Problem description> Find "9. 移除仅包含少量代码的私有方法" and "## Linear Maps, Images and Kernels" in the records below. Copy the lines holding them and every line between, exactly, and no others.

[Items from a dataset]
☆ ☆ ☆ ☆
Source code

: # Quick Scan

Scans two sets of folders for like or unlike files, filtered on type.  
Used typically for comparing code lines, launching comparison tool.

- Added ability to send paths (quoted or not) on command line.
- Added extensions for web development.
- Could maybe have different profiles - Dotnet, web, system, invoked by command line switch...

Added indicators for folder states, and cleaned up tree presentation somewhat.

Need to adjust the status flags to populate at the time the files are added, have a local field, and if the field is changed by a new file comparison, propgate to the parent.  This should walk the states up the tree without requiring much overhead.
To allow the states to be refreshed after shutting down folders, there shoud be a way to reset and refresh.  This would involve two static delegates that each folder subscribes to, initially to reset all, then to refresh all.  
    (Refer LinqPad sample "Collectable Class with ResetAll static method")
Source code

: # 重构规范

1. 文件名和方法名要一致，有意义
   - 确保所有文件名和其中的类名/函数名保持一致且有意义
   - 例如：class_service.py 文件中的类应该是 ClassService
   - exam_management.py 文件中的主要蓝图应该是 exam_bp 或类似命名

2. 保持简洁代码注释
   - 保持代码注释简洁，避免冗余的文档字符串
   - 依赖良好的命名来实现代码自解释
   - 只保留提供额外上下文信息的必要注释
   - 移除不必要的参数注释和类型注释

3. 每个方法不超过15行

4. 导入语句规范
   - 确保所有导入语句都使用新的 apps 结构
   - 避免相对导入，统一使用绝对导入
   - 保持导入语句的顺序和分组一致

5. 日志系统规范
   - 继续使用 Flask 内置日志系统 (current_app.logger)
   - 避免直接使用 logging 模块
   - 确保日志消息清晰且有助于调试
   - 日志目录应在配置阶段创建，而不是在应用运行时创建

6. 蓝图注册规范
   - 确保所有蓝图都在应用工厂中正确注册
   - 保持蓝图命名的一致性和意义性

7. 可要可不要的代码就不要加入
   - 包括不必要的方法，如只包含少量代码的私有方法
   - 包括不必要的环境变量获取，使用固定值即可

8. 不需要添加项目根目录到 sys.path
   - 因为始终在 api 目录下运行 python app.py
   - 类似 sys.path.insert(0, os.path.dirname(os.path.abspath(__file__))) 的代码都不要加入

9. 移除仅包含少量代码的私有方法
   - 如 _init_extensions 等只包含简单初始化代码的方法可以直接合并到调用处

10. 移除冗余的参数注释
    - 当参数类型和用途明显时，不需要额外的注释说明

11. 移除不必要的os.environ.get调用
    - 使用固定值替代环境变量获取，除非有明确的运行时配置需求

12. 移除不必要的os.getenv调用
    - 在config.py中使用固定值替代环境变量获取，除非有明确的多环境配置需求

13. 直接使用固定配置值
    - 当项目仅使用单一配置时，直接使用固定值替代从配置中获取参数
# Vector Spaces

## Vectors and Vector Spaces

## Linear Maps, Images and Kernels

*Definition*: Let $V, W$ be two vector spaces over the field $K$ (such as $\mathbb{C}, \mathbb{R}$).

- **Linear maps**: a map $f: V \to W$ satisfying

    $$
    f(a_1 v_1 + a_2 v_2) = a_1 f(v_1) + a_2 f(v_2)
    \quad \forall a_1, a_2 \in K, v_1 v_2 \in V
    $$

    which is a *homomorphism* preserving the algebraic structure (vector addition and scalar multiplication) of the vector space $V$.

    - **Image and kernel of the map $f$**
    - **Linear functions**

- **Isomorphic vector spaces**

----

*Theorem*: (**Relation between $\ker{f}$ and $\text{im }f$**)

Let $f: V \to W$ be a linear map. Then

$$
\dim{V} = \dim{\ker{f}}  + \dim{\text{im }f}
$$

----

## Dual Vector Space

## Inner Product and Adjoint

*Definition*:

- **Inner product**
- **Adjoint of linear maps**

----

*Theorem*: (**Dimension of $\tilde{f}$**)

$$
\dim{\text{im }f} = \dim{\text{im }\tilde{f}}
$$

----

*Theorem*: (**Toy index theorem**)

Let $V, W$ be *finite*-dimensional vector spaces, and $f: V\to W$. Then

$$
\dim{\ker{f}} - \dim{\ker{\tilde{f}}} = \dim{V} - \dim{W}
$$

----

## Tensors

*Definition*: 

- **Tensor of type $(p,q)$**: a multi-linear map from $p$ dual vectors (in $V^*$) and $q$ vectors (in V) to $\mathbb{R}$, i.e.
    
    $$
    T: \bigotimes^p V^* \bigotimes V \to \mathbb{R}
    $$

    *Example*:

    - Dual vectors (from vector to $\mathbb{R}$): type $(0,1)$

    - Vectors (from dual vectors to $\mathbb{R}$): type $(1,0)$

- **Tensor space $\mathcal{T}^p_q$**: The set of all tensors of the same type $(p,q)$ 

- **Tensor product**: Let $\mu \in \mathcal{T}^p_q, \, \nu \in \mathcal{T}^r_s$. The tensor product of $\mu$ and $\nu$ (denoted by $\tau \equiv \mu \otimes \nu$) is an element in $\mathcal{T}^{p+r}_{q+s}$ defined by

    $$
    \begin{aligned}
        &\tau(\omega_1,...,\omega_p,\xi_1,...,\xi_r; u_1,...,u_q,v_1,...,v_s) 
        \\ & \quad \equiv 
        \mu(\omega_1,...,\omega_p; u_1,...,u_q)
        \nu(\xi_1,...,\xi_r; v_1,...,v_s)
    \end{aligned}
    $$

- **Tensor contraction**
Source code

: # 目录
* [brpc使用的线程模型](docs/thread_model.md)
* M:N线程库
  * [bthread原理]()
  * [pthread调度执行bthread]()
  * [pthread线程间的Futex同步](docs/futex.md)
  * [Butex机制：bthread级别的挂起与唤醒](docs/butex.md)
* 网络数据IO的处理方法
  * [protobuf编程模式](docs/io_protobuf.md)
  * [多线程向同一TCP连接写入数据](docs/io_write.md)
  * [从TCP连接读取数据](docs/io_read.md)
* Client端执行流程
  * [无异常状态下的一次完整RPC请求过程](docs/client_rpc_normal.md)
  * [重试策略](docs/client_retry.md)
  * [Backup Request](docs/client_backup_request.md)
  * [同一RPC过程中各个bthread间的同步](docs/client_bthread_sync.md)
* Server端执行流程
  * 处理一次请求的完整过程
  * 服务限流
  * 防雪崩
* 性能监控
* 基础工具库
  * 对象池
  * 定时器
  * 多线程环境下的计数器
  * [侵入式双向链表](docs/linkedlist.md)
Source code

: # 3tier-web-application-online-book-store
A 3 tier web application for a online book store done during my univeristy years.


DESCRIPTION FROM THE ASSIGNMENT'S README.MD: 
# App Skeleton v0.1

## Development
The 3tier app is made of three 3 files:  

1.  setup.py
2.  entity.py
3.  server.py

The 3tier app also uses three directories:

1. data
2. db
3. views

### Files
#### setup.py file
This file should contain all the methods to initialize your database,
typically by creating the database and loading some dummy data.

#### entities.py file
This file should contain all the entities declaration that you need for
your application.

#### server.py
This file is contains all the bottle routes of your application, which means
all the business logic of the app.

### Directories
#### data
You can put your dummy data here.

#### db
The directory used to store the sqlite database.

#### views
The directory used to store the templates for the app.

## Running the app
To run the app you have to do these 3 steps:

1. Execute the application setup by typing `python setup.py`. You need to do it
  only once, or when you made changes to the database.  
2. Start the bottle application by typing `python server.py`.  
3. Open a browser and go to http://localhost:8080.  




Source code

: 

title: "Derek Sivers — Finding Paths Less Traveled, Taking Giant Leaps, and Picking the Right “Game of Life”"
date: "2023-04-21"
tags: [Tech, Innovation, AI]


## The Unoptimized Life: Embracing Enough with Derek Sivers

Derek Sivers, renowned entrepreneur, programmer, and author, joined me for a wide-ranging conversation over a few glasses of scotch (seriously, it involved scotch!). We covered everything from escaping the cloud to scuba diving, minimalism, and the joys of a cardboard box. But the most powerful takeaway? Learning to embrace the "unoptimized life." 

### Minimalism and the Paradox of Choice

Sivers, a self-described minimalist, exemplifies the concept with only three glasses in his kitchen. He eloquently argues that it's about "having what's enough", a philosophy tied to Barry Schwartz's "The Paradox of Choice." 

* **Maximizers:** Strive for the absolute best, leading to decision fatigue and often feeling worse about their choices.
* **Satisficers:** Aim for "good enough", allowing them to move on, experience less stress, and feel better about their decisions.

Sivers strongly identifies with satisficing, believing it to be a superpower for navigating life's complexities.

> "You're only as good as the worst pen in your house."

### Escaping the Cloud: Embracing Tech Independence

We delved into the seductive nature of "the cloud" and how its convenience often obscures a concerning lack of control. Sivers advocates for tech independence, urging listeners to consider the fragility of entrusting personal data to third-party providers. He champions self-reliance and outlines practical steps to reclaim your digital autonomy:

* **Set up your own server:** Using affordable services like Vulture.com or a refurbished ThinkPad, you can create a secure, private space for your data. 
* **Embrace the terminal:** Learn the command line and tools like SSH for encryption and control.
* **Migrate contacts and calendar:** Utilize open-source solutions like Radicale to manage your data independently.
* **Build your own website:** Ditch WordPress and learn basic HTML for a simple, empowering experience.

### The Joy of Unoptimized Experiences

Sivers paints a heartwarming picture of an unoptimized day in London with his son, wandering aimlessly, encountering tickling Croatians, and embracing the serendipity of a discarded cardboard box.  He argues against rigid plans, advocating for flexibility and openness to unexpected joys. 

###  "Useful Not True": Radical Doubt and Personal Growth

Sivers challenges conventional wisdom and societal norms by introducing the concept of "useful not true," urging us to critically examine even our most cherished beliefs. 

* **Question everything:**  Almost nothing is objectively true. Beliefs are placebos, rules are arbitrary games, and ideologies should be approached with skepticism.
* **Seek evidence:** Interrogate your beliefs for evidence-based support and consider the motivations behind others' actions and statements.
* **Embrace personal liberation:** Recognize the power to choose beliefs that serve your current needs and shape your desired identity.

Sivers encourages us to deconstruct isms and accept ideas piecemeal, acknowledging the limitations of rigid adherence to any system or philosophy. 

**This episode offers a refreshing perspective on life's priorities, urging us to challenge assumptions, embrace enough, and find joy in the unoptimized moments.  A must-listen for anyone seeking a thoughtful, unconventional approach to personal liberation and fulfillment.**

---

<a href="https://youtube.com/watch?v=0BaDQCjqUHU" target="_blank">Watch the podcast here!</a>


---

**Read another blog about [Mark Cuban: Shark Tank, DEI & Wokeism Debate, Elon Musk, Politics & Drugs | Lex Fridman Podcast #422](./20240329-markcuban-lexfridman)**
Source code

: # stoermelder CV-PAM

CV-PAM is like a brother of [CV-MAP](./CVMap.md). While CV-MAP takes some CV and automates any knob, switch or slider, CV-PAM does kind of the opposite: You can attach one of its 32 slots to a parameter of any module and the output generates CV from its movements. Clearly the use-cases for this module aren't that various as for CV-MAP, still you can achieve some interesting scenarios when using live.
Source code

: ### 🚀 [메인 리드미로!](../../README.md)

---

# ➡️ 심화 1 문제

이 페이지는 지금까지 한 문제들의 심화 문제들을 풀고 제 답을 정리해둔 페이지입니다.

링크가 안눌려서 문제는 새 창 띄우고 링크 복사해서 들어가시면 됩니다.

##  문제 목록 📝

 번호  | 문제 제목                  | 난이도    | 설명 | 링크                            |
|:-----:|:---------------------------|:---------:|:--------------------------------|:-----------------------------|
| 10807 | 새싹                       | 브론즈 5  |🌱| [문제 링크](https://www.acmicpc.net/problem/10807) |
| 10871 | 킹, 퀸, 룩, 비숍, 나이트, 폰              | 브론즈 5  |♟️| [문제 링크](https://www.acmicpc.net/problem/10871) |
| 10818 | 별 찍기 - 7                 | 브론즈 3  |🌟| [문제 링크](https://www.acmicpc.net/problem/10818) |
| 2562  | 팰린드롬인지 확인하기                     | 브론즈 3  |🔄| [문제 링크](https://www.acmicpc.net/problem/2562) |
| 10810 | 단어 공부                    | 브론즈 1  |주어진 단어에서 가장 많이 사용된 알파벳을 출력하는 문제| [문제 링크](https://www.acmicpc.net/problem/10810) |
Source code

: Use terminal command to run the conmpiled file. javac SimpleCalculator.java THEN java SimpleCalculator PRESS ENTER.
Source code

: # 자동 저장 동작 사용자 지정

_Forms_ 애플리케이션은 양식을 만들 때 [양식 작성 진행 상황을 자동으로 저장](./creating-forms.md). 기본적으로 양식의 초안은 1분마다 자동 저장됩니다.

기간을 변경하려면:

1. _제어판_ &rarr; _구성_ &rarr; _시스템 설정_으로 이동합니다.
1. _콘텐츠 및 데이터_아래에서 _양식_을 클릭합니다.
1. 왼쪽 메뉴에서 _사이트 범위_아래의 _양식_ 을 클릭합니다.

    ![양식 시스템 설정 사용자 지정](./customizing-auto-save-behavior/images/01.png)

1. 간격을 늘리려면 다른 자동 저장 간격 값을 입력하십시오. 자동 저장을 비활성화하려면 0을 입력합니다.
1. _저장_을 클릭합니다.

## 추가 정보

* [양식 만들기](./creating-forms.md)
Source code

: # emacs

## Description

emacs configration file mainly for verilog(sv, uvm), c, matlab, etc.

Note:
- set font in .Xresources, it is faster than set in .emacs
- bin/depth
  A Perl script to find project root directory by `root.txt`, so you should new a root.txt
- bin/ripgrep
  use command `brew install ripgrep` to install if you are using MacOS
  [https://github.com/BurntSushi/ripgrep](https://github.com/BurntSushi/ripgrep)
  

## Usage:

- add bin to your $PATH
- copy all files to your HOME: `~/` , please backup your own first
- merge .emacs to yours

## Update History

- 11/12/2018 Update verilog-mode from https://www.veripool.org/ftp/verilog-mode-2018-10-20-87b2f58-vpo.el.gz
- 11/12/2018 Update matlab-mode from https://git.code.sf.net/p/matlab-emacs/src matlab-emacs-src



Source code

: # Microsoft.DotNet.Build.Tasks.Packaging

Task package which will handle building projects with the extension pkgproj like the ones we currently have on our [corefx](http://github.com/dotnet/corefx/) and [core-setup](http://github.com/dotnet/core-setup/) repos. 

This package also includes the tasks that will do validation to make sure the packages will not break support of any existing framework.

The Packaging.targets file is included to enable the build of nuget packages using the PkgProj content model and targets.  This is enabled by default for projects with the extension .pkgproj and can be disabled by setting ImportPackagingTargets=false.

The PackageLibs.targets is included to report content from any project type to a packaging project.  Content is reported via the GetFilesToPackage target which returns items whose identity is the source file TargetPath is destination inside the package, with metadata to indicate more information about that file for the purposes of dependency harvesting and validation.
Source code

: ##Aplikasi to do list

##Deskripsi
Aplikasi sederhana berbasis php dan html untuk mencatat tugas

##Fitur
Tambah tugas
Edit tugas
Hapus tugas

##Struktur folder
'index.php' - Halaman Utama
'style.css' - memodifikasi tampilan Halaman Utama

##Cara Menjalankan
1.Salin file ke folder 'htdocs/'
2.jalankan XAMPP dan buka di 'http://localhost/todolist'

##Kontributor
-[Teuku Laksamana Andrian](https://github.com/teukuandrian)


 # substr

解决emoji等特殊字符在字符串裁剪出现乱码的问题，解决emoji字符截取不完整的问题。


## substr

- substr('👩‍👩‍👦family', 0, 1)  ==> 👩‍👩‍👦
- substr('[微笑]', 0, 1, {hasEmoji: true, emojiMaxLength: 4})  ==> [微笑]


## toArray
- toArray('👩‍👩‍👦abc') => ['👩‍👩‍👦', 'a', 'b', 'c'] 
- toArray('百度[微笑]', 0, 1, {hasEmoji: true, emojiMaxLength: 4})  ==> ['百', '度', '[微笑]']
☆ ☆ ☆ ☆
Problem solution>
9. 移除仅包含少量代码的私有方法
   - 如 _init_extensions 等只包含简单初始化代码的方法可以直接合并到调用处

10. 移除冗余的参数注释
    - 当参数类型和用途明显时，不需要额外的注释说明

11. 移除不必要的os.environ.get调用
    - 使用固定值替代环境变量获取，除非有明确的运行时配置需求

12. 移除不必要的os.getenv调用
    - 在config.py中使用固定值替代环境变量获取，除非有明确的多环境配置需求

13. 直接使用固定配置值
    - 当项目仅使用单一配置时，直接使用固定值替代从配置中获取参数
# Vector Spaces

## Vectors and Vector Spaces

## Linear Maps, Images and Kernels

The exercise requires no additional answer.